Jaclyn N. Taroni, PhD, another corresponding author on the study and Director of Alex’s Lemonade Stand Foundation Childhood Cancer Data Lab, said, “With our successful launch of OpenPBTA, we’re hoping the research community adapts this model to other pediatric cancers.”

OpenPBTA is already providing researchers with more insight into potential drivers of pediatric brain tumors. In this study, researchers found that the loss of the tumor suppressor gene TP53 is a significant marker for poor overall survival in fast-growing brain and spinal cord tumors called ependymomas and certain diffuse midline gliomas, and dysregulation of the gene was also implicated in hypermutant high-grade gliomas.

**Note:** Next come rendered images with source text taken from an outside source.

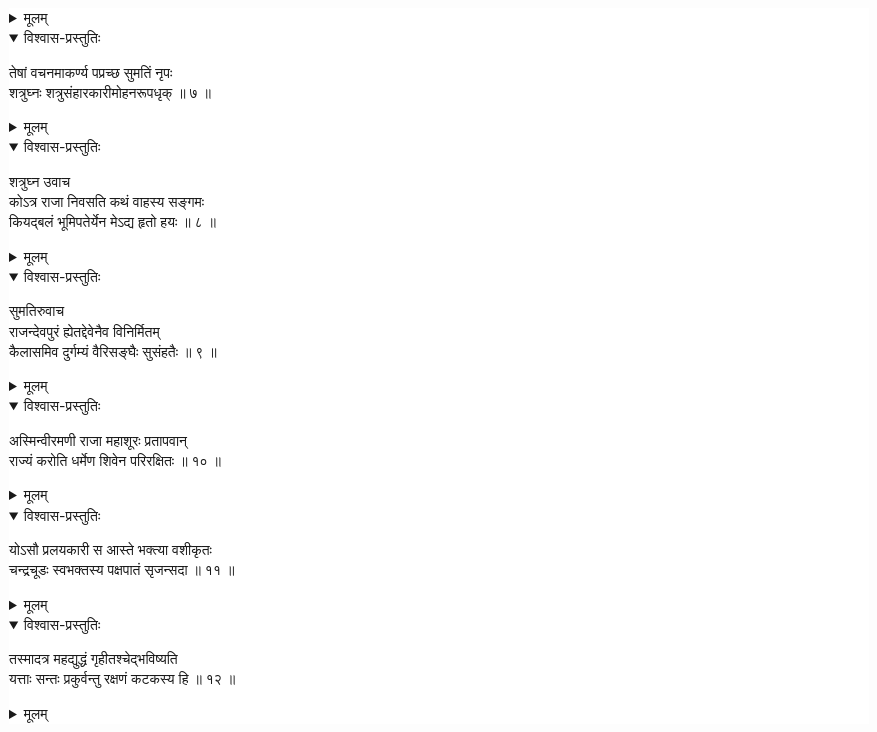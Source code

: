 <details><summary>मूलम्</summary></details>



<details open><summary>विश्वास-प्रस्तुतिः</summary>

तेषां वचनमाकर्ण्य पप्रच्छ सुमतिं नृपः  
शत्रुघ्नः शत्रुसंहारकारीमोहनरूपधृक् ॥ ७ ॥
</details>

<details><summary>मूलम्</summary></details>



<details open><summary>विश्वास-प्रस्तुतिः</summary>

शत्रुघ्न उवाच  
कोऽत्र राजा निवसति कथं वाहस्य सङ्गमः  
कियद्बलं भूमिपतेर्येन मेऽद्य हृतो हयः ॥ ८ ॥
</details>

<details><summary>मूलम्</summary></details>



<details open><summary>विश्वास-प्रस्तुतिः</summary>

सुमतिरुवाच  
राजन्देवपुरं ह्येतद्देवेनैव विनिर्मितम्  
कैलासमिव दुर्गम्यं वैरिसङ्घैः सुसंहतैः ॥ ९ ॥
</details>

<details><summary>मूलम्</summary></details>



<details open><summary>विश्वास-प्रस्तुतिः</summary>

अस्मिन्वीरमणी राजा महाशूरः प्रतापवान्  
राज्यं करोति धर्मेण शिवेन परिरक्षितः ॥ १० ॥
</details>

<details><summary>मूलम्</summary></details>



<details open><summary>विश्वास-प्रस्तुतिः</summary>

योऽसौ प्रलयकारी स आस्ते भक्त्या वशीकृतः  
चन्द्रचूडः स्वभक्तस्य पक्षपातं सृजन्सदा ॥ ११ ॥
</details>

<details><summary>मूलम्</summary></details>



<details open><summary>विश्वास-प्रस्तुतिः</summary>

तस्मादत्र महद्युद्धं गृहीतश्चेद्भविष्यति  
यत्ताः सन्तः प्रकुर्वन्तु रक्षणं कटकस्य हि ॥ १२ ॥
</details>

<details><summary>मूलम्</summary></details>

“Solving pediatric brain tumors cannot be accomplished by any one institution. The OpenPBTA model of shared, real-time collaboration supported by PNOC and CBTN has not only empowered new discoveries, but also innovative ways of performing the required science on behalf of accelerated, collaborative innovation for children affected by brain tumors,” said Sabine Mueller MD, PhD, MAS, Professor of Neurology, Neurosurgery and Pediatrics at the University of California, San Francisco, and the Lead of PNOC and executive co-chair of CBTN.

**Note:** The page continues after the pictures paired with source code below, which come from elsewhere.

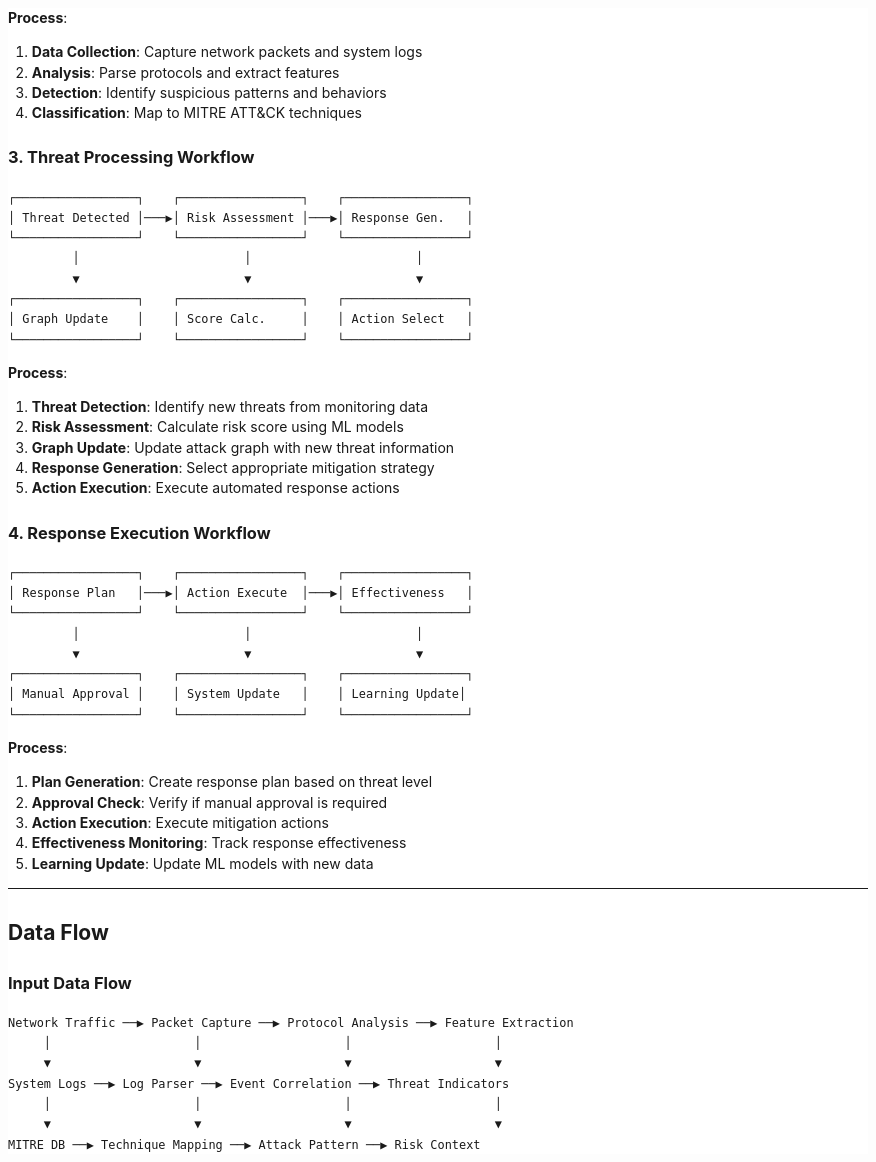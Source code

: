 **Process**:
1. **Data Collection**: Capture network packets and system logs
2. **Analysis**: Parse protocols and extract features
3. **Detection**: Identify suspicious patterns and behaviors
4. **Classification**: Map to MITRE ATT&CK techniques

### 3. Threat Processing Workflow
```
┌─────────────────┐    ┌─────────────────┐    ┌─────────────────┐
│ Threat Detected │───▶│ Risk Assessment │───▶│ Response Gen.   │
└─────────────────┘    └─────────────────┘    └─────────────────┘
         │                       │                       │
         ▼                       ▼                       ▼
┌─────────────────┐    ┌─────────────────┐    ┌─────────────────┐
│ Graph Update    │    │ Score Calc.     │    │ Action Select   │
└─────────────────┘    └─────────────────┘    └─────────────────┘
```

**Process**:
1. **Threat Detection**: Identify new threats from monitoring data
2. **Risk Assessment**: Calculate risk score using ML models
3. **Graph Update**: Update attack graph with new threat information
4. **Response Generation**: Select appropriate mitigation strategy
5. **Action Execution**: Execute automated response actions

### 4. Response Execution Workflow
```
┌─────────────────┐    ┌─────────────────┐    ┌─────────────────┐
│ Response Plan   │───▶│ Action Execute  │───▶│ Effectiveness   │
└─────────────────┘    └─────────────────┘    └─────────────────┘
         │                       │                       │
         ▼                       ▼                       ▼
┌─────────────────┐    ┌─────────────────┐    ┌─────────────────┐
│ Manual Approval │    │ System Update   │    │ Learning Update│
└─────────────────┘    └─────────────────┘    └─────────────────┘
```

**Process**:
1. **Plan Generation**: Create response plan based on threat level
2. **Approval Check**: Verify if manual approval is required
3. **Action Execution**: Execute mitigation actions
4. **Effectiveness Monitoring**: Track response effectiveness
5. **Learning Update**: Update ML models with new data

---

## Data Flow

### Input Data Flow
```
Network Traffic ──▶ Packet Capture ──▶ Protocol Analysis ──▶ Feature Extraction
     │                    │                    │                    │
     ▼                    ▼                    ▼                    ▼
System Logs ──▶ Log Parser ──▶ Event Correlation ──▶ Threat Indicators
     │                    │                    │                    │
     ▼                    ▼                    ▼                    ▼
MITRE DB ──▶ Technique Mapping ──▶ Attack Pattern ──▶ Risk Context
```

This study was supported by the Alex’s Lemonade Stand Foundation (ALSF) Childhood Cancer Data Lab, an ALSF Young Investigator Award, ALSF Catalyst Awards, an ALSF CCDL Postdoctoral Training Grant, Children’s Hospital of Philadelphia Division of Neurosurgery, the Australian Government, Department of Education, the St. Anna Kinderkrebsforschung, Austria, the Mildred Scheel Early Career Center Dresden P2, funded by the German Cancer Aid, and National Institutes of Health (NIH) Grants 3P30 CA016520-44S5, U2C HL138346-03, U24 CA220457-03, K12GM081259, R03-CA23036, and NIH Contract No. HHSN261200800001E. This project was also funded in part with Federal funds from the National Cancer Institute, National Institutes of Health, under Contract No. 75N91019D00024, Task Order No. 75N91020F00003. Additionally, this work was supported by the Intramural Research Program of the Division of Cancer Epidemiology and Genetics of the National Cancer Institute. 

Shapiro et al, “OpenPBTA: An Open Pediatric Brain Tumor Atlas.” Cell Genom. Online May 31, 2023. DOI: 10.1101/2022.09.13.507832.